İnsan, aciz, güçsüz,
zavallı bir mahlûktur. Her nefeste, kendisini yaratan Allah’ü Teâlâ’ya
muhtaçtır. Bunun için namaz kılmak, kul ile Rabbini ayıran ve kula haddini
bildiren bir ibadettir.
İmam-ı Gazali
hazretleri buyuruyor ki: “Nice abdest alanlar vardır ki, abdesti güzel almaz ve
nice namaz kılanlar vardır ki, hudu ve huşu ile kılmazlar. Eğer kendini karınca
ısırmış olsa, namazı bırakıp o karınca ile meşgul olurlar. Hâlbuki Allah’ü
Teâlâ’nın azametini bilenlerin, ellerini ve ayaklarını kesmiş olsalar hiç
direnmezler. Zira onların ibadetleri Allah’ü Teâlâ içindir.
Allah’ü Teâlâ’nın
huzurunda duran kimse, Onun heybet ve azametini bildiği, tefekkür ettiği kadar
huşu eder, korkar. Hükümdarlardan birinin huzurunda bir kişiyi akrep sokar, o
da sabreder, hükümdara hürmet için hiç hareket etmez.
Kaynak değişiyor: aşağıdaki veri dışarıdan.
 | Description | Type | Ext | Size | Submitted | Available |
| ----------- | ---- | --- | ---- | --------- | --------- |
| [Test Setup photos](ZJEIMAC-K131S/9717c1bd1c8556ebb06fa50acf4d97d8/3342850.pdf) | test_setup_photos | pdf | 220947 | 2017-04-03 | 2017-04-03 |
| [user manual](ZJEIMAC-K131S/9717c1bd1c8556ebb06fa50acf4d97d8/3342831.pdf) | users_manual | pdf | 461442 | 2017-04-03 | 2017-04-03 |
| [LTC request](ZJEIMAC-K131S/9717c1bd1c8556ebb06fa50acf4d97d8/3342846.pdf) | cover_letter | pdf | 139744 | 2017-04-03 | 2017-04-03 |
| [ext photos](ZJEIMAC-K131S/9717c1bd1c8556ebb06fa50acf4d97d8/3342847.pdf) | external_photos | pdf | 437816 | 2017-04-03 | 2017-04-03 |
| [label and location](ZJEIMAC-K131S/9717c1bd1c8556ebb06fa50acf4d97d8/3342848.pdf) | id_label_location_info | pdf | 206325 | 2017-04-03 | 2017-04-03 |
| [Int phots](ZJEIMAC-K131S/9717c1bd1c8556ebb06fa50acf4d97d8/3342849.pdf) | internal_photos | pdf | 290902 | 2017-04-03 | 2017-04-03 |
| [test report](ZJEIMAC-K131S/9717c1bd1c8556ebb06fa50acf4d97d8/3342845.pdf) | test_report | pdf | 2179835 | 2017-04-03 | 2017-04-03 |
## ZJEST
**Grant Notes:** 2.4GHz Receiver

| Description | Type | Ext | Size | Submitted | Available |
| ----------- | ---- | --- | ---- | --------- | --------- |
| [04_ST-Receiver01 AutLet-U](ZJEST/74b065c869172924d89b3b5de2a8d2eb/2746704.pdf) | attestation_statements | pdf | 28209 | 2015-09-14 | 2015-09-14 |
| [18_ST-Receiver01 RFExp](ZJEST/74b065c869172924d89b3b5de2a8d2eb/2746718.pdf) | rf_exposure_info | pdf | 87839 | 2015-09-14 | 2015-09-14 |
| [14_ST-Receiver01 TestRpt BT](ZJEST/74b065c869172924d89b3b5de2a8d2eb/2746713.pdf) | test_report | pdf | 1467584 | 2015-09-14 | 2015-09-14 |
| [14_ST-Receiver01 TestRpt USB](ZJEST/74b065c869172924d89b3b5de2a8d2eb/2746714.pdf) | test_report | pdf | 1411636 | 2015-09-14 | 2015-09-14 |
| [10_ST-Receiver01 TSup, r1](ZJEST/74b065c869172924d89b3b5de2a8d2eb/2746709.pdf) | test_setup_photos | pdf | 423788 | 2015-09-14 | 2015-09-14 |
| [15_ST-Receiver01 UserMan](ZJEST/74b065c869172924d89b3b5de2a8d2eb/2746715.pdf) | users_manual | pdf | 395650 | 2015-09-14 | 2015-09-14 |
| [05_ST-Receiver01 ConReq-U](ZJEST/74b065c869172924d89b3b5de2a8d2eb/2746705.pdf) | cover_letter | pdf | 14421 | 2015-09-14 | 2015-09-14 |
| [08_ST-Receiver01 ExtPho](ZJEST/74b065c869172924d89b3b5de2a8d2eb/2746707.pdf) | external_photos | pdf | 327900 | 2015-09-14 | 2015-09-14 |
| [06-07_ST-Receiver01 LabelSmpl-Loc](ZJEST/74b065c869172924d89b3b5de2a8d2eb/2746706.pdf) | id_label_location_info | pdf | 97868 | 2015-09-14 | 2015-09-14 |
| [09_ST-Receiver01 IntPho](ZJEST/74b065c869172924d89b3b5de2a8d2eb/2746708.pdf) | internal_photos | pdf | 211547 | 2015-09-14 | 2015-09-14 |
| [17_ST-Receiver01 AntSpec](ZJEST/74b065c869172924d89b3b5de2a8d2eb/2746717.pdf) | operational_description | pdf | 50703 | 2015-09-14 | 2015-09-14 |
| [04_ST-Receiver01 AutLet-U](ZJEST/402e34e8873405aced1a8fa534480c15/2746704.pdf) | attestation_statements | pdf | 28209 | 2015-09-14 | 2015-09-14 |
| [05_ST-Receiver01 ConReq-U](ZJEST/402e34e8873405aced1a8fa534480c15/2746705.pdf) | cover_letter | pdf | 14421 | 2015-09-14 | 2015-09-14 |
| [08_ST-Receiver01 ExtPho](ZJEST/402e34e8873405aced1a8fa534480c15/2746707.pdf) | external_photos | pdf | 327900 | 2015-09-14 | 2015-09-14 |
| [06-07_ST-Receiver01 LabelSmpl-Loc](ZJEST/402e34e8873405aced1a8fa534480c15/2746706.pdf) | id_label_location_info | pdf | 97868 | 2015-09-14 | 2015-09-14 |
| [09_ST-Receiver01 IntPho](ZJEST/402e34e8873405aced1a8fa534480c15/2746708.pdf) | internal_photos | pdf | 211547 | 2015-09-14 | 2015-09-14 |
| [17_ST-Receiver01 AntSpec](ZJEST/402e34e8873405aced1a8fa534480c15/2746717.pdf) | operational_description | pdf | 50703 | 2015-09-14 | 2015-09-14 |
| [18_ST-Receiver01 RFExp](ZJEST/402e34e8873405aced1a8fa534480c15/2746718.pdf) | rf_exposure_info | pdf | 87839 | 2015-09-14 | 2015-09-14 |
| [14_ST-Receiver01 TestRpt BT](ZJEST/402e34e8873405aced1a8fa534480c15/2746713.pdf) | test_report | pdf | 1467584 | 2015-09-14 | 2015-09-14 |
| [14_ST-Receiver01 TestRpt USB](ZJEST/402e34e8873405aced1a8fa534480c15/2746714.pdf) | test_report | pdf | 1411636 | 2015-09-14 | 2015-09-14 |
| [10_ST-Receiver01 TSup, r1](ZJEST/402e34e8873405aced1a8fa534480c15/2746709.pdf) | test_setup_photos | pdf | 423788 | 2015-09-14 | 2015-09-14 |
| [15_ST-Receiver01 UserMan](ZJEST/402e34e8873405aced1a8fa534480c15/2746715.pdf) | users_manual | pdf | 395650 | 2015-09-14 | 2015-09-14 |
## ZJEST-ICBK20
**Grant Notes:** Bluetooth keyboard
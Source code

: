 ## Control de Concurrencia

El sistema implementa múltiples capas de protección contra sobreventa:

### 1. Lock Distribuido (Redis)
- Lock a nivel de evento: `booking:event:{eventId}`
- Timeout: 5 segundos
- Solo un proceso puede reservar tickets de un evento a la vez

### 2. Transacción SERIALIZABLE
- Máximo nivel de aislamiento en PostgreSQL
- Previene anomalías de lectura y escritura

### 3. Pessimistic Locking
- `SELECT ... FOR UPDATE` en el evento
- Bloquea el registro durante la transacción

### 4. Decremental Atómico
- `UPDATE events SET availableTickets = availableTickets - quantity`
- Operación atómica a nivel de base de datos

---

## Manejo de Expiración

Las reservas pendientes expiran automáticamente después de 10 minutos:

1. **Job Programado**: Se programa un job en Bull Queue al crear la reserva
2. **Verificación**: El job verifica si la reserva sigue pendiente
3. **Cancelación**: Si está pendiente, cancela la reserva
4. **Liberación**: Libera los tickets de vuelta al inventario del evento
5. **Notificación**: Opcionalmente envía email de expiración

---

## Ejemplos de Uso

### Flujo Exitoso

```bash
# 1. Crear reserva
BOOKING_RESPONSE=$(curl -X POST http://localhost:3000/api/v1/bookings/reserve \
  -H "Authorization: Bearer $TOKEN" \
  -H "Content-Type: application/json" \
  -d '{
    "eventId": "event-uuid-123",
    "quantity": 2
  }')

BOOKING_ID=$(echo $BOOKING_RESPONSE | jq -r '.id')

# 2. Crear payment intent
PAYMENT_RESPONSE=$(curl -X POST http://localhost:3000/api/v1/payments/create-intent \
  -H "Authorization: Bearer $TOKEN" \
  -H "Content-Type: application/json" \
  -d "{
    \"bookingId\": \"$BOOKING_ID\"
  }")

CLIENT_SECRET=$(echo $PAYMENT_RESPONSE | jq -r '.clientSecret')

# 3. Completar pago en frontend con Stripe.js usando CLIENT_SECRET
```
Ya heybet ve azamet
sahibi olan Allah’ü Teâlâ’nın huzurunda duranın hali nasıl olmalıdır? Elbette Allah’ü
Teâlâ’nın huzurunda, daha ziyade huzur ve huşu gerektirmektedir.”
İnsanın şerefi, kıymeti,
ilmi ve edebi ile ölçülür. Allah’ü Teâlâ’ya karşı edebi gözetmeyen bir kimse, kullara
karşı da edebli olamaz, onlara şefkat ve merhametle yaklaşamaz. Allah’ü Teâlâ’ya
karşı edeb ise, Onun emirlerini yapmak ve yasak ettiklerinden de sakınmaktır.
Zira edebi gözetmeyen, Allah’ü Teâlâ’nın rızasına kavuşamaz…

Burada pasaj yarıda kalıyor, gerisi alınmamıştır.